Paper 2 is an examination that is required for both HL and SL students. The exam is the same and the students are graded using the same markbands – the only difference is in the weighting of the exam for the final IB grade – it consists of 25% for HL students and 45% for SL students.
Paper 2 is an essay test that examines students’ knowledge of 20th century world history. Students are required to have knowledge of 2 of the 5 20th century topics. Those topics are:
- Causes, practices and effects of wars
- Democratic states: challenges and responses
- Rise and rule of single party and authoritarian states
- Nationalist and independence movement in Asia and Africa and post-1945 Central and Eastern European States
- Cold War
The exam is divided into 5 sections – one for each topic – that consist of 6 questions. Students must answer 2 questions from 2 different topics. They have 90 minutes to complete the exam, plus 5 minutes reading time. Within the topics, teachers choose the examples they will use to cover the topic. For example, a teacher who chooses Democratic States may choose Weimar Germany, Canada under Pearson, South Africa under Mandela and India under Indira Gandhi to cover the topic. One key is to covering 20th century world history appropriately is to ensure that the students have knowledge of the subject that comes from more than one region. A teacher can choose examples from all 4 regional options but that is not necessary – most examples can come from one region as long as there is knowledge of the subject outside of that region. So, for Single Party States, a teacher could cover Nyerere’s Tanzania, Kenyatta’s Kenya, Nkrumah’s Ghana and Hitler’s Germany and the students would be effectively prepared.
Once the content has been decided upon, that content must be covered in depth so that the students have sufficient detailed knowledge of the material to write well supported responses to the essay questions on the exam. A senior Paper 2 examiner recently wrote that the main problem he sees in Paper is a lack of detailed content – students have a good general grasp of the concepts but have a difficult time supporting their arguments effectively because their essays lack factual detail. One way of ensuring sufficient content is to link the 20th century topic to the HL option and the Prescribed Subject as much as possible so that information gets reinforced and explained in a variety of ways. Another way is through supplementary readings, but this can be a very onerous assignment for ELLs. Yet another way is to have students choose one area of interest to them with each topic and have them write a series of research papers that explore one issue in greater depth, e.g., the role of women in Single Party States.
Students also need to know how to write persuasive essays in a timed situation. Writing 2 essays on vastly different topics in 90 minutes is a very challenging task, and only practice will help students learn how to do this.

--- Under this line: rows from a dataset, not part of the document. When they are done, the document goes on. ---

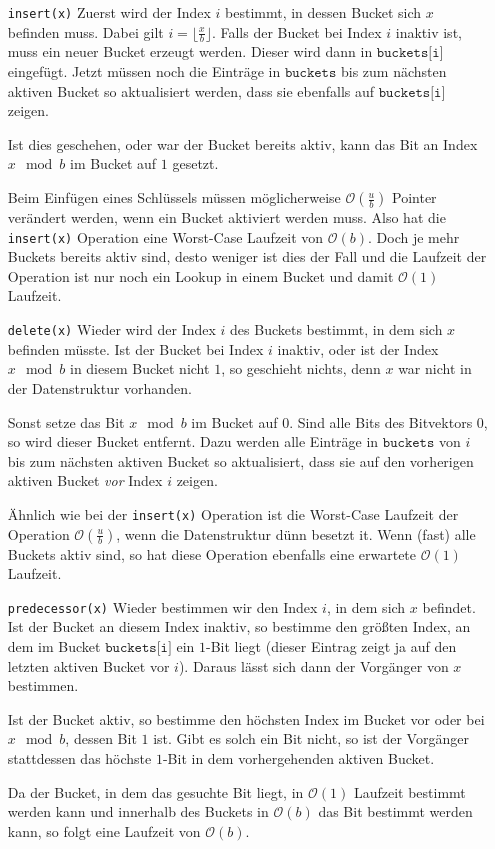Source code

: \begin{itemize}[leftmargin=3cm]
    \item[\texttt{insert(x)}] 
    Zuerst wird der Index $i$ bestimmt, in dessen Bucket sich $x$ befinden muss. Dabei gilt $i = \lfloor \tfrac{x}{b} \rfloor$. Falls der Bucket bei Index $i$ inaktiv ist, muss ein neuer Bucket erzeugt werden. Dieser wird dann in $\texttt{buckets[i]}$ eingefügt.
    Jetzt müssen noch die Einträge in $\texttt{buckets}$ bis zum nächsten aktiven Bucket so aktualisiert werden, dass sie ebenfalls auf $\texttt{buckets[i]}$ zeigen.
    
    Ist dies geschehen, oder war der Bucket bereits aktiv, kann das Bit an Index $x \mod b$ im Bucket auf $1$ gesetzt.
    
    Beim Einfügen eines Schlüssels müssen möglicherweise $\mathcal{O}(\tfrac{u}{b})$ Pointer verändert werden, wenn ein Bucket aktiviert werden muss. Also hat die \texttt{insert(x)} Operation eine Worst-Case Laufzeit von $\mathcal{O}(b)$. Doch je mehr Buckets bereits aktiv sind, desto weniger ist dies der Fall und die Laufzeit der Operation ist nur noch ein Lookup in einem Bucket und damit $\mathcal{O}(1)$ Laufzeit.

    \item[\texttt{delete(x)}]
    Wieder wird der Index $i$ des Buckets bestimmt, in dem sich $x$ befinden müsste. Ist der Bucket bei Index $i$ inaktiv, oder ist der Index $x \mod b$ in diesem Bucket nicht $1$, so geschieht nichts, denn $x$ war nicht in der Datenstruktur vorhanden.

    Sonst setze das Bit $x \mod b$ im Bucket auf $0$. Sind alle Bits des Bitvektors $0$, so wird dieser Bucket entfernt. Dazu werden alle Einträge in $\texttt{buckets}$ von $i$ bis zum nächsten aktiven Bucket so aktualisiert, dass sie auf den vorherigen aktiven Bucket \textit{vor} Index $i$ zeigen.

    Ähnlich wie bei der \texttt{insert(x)} Operation ist die Worst-Case Laufzeit der Operation $\mathcal{O}(\tfrac{u}{b})$, wenn die Datenstruktur dünn besetzt it. Wenn (fast) alle Buckets aktiv sind, so hat diese Operation ebenfalls eine erwartete $\mathcal{O}(1)$ Laufzeit.

    \item[\texttt{predecessor(x)}]
    Wieder bestimmen wir den Index $i$, in dem sich $x$ befindet. Ist der Bucket an diesem Index inaktiv, so bestimme den größten Index, an dem im Bucket $\texttt{buckets[i]}$ ein $1$-Bit liegt (dieser Eintrag zeigt ja auf den letzten aktiven Bucket vor $i$). Daraus lässt sich dann der Vorgänger von $x$ bestimmen.

    Ist der Bucket aktiv, so bestimme den höchsten Index im Bucket vor oder bei $x \mod b$, dessen Bit $1$ ist. Gibt es solch ein Bit nicht, so ist der Vorgänger stattdessen das höchste $1$-Bit in dem vorhergehenden aktiven Bucket.

    Da der Bucket, in dem das gesuchte Bit liegt, in $\mathcal{O}(1)$ Laufzeit bestimmt werden kann und innerhalb des Buckets in $\mathcal{O}(b)$ das Bit bestimmt werden kann, so folgt eine Laufzeit von $\mathcal{O}(b)$.
\end{itemize}

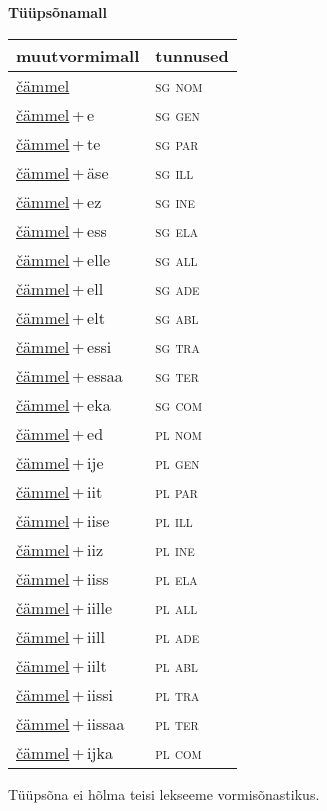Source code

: 
\vspace{1.8em}
\begin{minipage}{\textwidth}
\textbf{Tüüpsõnamall \,}\\

\begin{sideways}
\begin{tabular}{l l}
muutvormimall & tunnused \\
\hline
\underline{čämmel} & \textsc{ sg nom } \\
\underline{čämmel}\,+\,e & \textsc{ sg gen } \\
\underline{čämmel}\,+\,te & \textsc{ sg par } \\
\underline{čämmel}\,+\,äse & \textsc{ sg ill } \\
\underline{čämmel}\,+\,ez & \textsc{ sg ine } \\
\underline{čämmel}\,+\,ess & \textsc{ sg ela } \\
\underline{čämmel}\,+\,elle & \textsc{ sg all } \\
\underline{čämmel}\,+\,ell & \textsc{ sg ade } \\
\underline{čämmel}\,+\,elt & \textsc{ sg abl } \\
\underline{čämmel}\,+\,essi & \textsc{ sg tra } \\
\underline{čämmel}\,+\,essaa & \textsc{ sg ter } \\
\underline{čämmel}\,+\,eka & \textsc{ sg com } \\
\underline{čämmel}\,+\,ed & \textsc{ pl nom } \\
\underline{čämmel}\,+\,ije & \textsc{ pl gen } \\
\underline{čämmel}\,+\,iit & \textsc{ pl par } \\
\underline{čämmel}\,+\,iise & \textsc{ pl ill } \\
\underline{čämmel}\,+\,iiz & \textsc{ pl ine } \\
\underline{čämmel}\,+\,iiss & \textsc{ pl ela } \\
\underline{čämmel}\,+\,iille & \textsc{ pl all } \\
\underline{čämmel}\,+\,iill & \textsc{ pl ade } \\
\underline{čämmel}\,+\,iilt & \textsc{ pl abl } \\
\underline{čämmel}\,+\,iissi & \textsc{ pl tra } \\
\underline{čämmel}\,+\,iissaa & \textsc{ pl ter } \\
\underline{čämmel}\,+\,ijka & \textsc{ pl com } \\
\end{tabular}
\end{sideways}
\label{tab:tüüpsõnamall-čämmel}

\end{minipage}

 
\vspace{1em}
\noindent Tüüpsõna ei hõlma teisi lekseeme vormi\-sõnastikus.
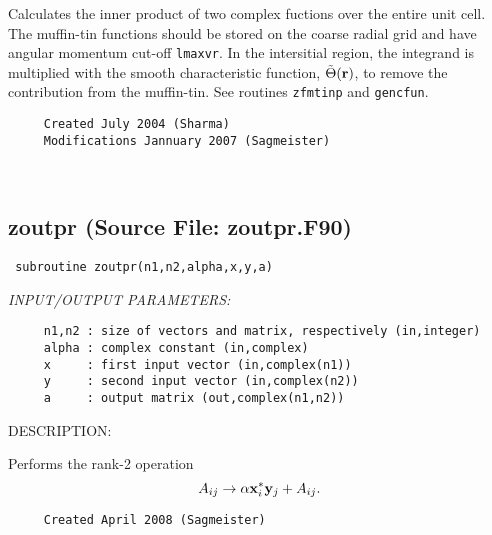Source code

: \documentclass[11pt]{article}
\begin{document}
     Calculates the inner product of two complex fuctions over the entire unit
     cell. The muffin-tin functions should be stored on the coarse radial grid
     and have angular momentum cut-off {\tt lmaxvr}. In the intersitial region,
     the integrand is multiplied with the smooth characteristic function,
     $\tilde{\Theta}({\bf r})$, to remove the contribution from the muffin-tin.
     See routines {\tt zfmtinp} and {\tt gencfun}.
  
\begin{verbatim}     Created July 2004 (Sharma)
     Modifications Jannuary 2007 (Sagmeister)\end{verbatim}


 
 
\mbox{}\hrulefill\ 
 
\subsection{zoutpr (Source File: zoutpr.F90)}


\begin{verbatim} subroutine zoutpr(n1,n2,alpha,x,y,a)\end{verbatim}{\em INPUT/OUTPUT PARAMETERS:}
\begin{verbatim}     n1,n2 : size of vectors and matrix, respectively (in,integer)
     alpha : complex constant (in,complex)
     x     : first input vector (in,complex(n1))
     y     : second input vector (in,complex(n2))
     a     : output matrix (out,complex(n1,n2))\end{verbatim}
{\sf DESCRIPTION:\\ }


     Performs the rank-2 operation
     $$ A_{ij}\rightarrow\alpha{\bf x}_i^*{\bf y}_j+A_{ij}. $$
  
\begin{verbatim}     Created April 2008 (Sagmeister)\end{verbatim}

\end{document}
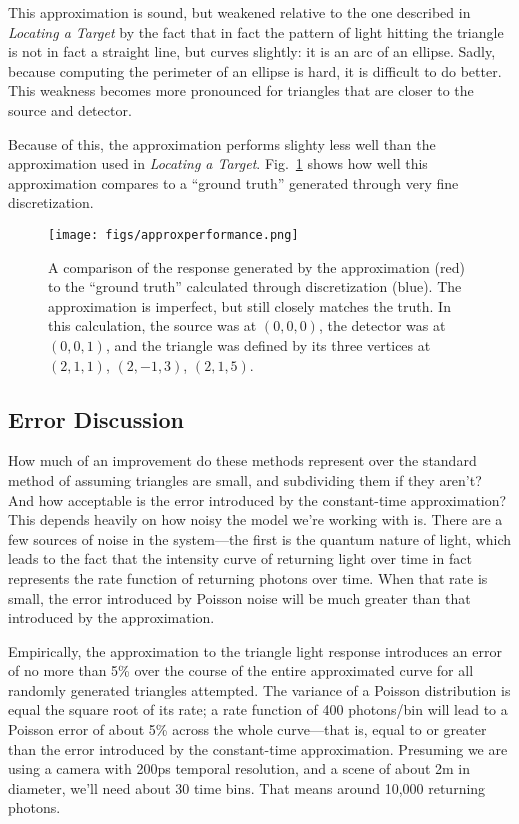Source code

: \documentclass[11pt]{article}
\begin{document}
This approximation is sound, but weakened relative to the one described in \emph{Locating a Target} by the fact that in fact the pattern of light hitting the triangle is not in fact a straight line, but curves slightly: it is an arc of an ellipse. Sadly, because computing the perimeter of an ellipse is hard, it is difficult to do better. This weakness becomes more pronounced for triangles that are closer to the source and detector.

Because of this, the approximation performs slighty less well than the approximation used in \emph{Locating a Target}. Fig.~\ref{fig:approxperformance} shows how well this approximation compares to a ``ground truth'' generated through very fine discretization.

\begin{figure}
\begin{center}
\centering
\texttt{[image: figs/approxperformance.png]}
\caption{A comparison of the response generated by the approximation (red) to the ``ground truth'' calculated through discretization (blue). The approximation is imperfect, but still closely matches the truth. In this calculation, the source was at $(0,0,0)$, the detector was at $(0,0,1)$, and the triangle was defined by its three vertices at $(2,1,1)$, $(2,-1,3)$, $(2,1,5)$. \label{fig:approxperformance}}
\end{center}
\end{figure}

\subsection{Error Discussion}

How much of an improvement do these methods represent over the standard method of assuming triangles are small, and subdividing them if they aren't? And how acceptable is the error introduced by the constant-time approximation? This depends heavily on how noisy the model we're working with is. There are a few sources of noise in the system---the first is the quantum nature of light, which leads to the fact that the intensity curve of returning light over time in fact represents the rate function of returning photons over time. When that rate is small, the error introduced by Poisson noise will be much greater than that introduced by the approximation.

Empirically, the approximation to the triangle light response introduces an error of no more than 5\% over the course of the entire approximated curve for all randomly generated triangles attempted. The variance of a Poisson distribution is equal the square root of its rate; a rate function of 400 photons/bin will lead to a Poisson error of about 5\% across the whole curve---that is, equal to or greater than the error introduced by the constant-time approximation. Presuming we are using a camera with 200ps temporal resolution, and a scene of about 2m in diameter, we'll need about 30 time bins. That means around 10,000 returning photons.
\end{document}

There is no one prescribed method for writing a history essay, but students must focus on the question they have been asked – which is far more difficult for most students than it sounds. They need to formulate an argument – there is no requirement that they present a thesis, but many successful essays do indeed have one. And, they need to support their arguments with both analysis and relevant factual evidence. Most teachers spend a lot of time over two years teaching students these skills and helping them to refine them. If an extended time period is available for students to do a mock exam of Paper 2, that is ideal as that gives the students concrete experience with the exam format that will be expected of them.
When all of this is accomplished is dependent upon how the curriculum has been developed but essay writing obviously must be developed and refined over the course of the entire two years. Even students with a strong background in essay writing prior to IB history will need time and practice so that their skills can mature. And that, in some respects is the final piece of the puzzle regarding success on this exam: academic maturity. Once again, as teachers, we are expected to help students develop unquantifiable but necessary qualities in our students – no small chore, and not the same for every student, but very important nonetheless.